Is Bitcoin Legal in China?
It is not illegal to hold Bitcoin or other cryptocurrencies, but the country bans the digital exchange.
In China, Bitcoin is not a legal tender, and there are no safety features protecting users from fraud. Therefore, you cannot use Bitcoin or other cryptocurrencies as actual currency.
Additionally, financial institutions cannot offer services related to Bitcoin or other cryptocurrencies (including trading).
When Will China Approve Cryptocurrency Exchanges?

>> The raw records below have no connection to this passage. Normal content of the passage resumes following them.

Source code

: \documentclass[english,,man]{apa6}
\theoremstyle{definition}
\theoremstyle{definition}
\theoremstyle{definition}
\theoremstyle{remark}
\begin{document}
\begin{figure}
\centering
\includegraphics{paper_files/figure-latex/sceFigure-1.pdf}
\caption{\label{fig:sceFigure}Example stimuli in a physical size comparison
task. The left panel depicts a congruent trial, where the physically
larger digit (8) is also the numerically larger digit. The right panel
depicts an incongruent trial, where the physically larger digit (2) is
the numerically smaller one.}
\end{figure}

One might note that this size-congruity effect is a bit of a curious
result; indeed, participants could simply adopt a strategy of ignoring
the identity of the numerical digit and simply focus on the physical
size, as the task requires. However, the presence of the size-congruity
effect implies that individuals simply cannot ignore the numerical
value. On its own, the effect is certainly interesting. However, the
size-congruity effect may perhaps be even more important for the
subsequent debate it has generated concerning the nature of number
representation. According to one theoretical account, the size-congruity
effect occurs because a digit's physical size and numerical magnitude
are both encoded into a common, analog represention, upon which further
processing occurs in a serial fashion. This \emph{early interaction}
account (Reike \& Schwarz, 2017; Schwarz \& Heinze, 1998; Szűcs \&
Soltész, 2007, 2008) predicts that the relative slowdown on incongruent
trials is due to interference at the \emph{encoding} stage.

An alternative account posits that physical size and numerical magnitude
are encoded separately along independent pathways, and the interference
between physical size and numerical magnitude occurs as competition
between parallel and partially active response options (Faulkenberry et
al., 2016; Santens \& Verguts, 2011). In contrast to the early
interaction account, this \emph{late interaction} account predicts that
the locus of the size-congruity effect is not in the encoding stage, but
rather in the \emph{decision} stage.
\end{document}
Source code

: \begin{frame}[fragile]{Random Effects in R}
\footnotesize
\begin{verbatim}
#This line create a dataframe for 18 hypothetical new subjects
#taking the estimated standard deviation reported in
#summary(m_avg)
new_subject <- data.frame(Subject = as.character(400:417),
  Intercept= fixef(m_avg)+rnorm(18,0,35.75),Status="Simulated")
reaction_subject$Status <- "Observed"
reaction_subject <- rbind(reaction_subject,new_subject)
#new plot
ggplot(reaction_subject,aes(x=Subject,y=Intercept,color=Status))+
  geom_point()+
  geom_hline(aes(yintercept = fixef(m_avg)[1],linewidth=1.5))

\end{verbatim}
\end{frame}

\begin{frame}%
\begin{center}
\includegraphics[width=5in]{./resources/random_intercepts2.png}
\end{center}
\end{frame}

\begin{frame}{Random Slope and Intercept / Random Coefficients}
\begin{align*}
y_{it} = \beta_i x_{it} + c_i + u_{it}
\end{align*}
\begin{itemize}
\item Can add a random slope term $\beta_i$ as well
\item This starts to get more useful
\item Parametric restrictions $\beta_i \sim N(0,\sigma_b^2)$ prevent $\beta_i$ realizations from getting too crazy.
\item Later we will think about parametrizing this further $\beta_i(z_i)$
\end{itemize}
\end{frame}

There’s no telling if or when that will happen. A recent report indicates even searching for crypto exchanges on China’s internet is impossible.
Keywords related to popular trading platforms, like Binance, now produce no results.
How Long Will China’s Cryptocurrency Ban Last?
In China, cryptocurrency has met with restriction after restriction by the Chinese government. This tightening of regulation has only increased since 2017 when local exchanges were forced to shut down.
China banning cryptocurrency is no recent affair, and the ban on bitcoin does not have any slated end date.
That said, cryptocurrency in China seems to be taking another route. Test trials of the digital yuan, a Chinese cryptocurrency regulated by the government, rolled out in 2020.
Digital currency acts as legal tender alongside physical bills and coins. Rather than add more money to the economy, it’s meant to replace physical fiat currency over time.
As the efforts of the Chinese government focuses on retaining the sovereignty of the yuan and crypto restrictions continue to tighten, it’s safe to say the Bitcoin ban will remain for a while longer.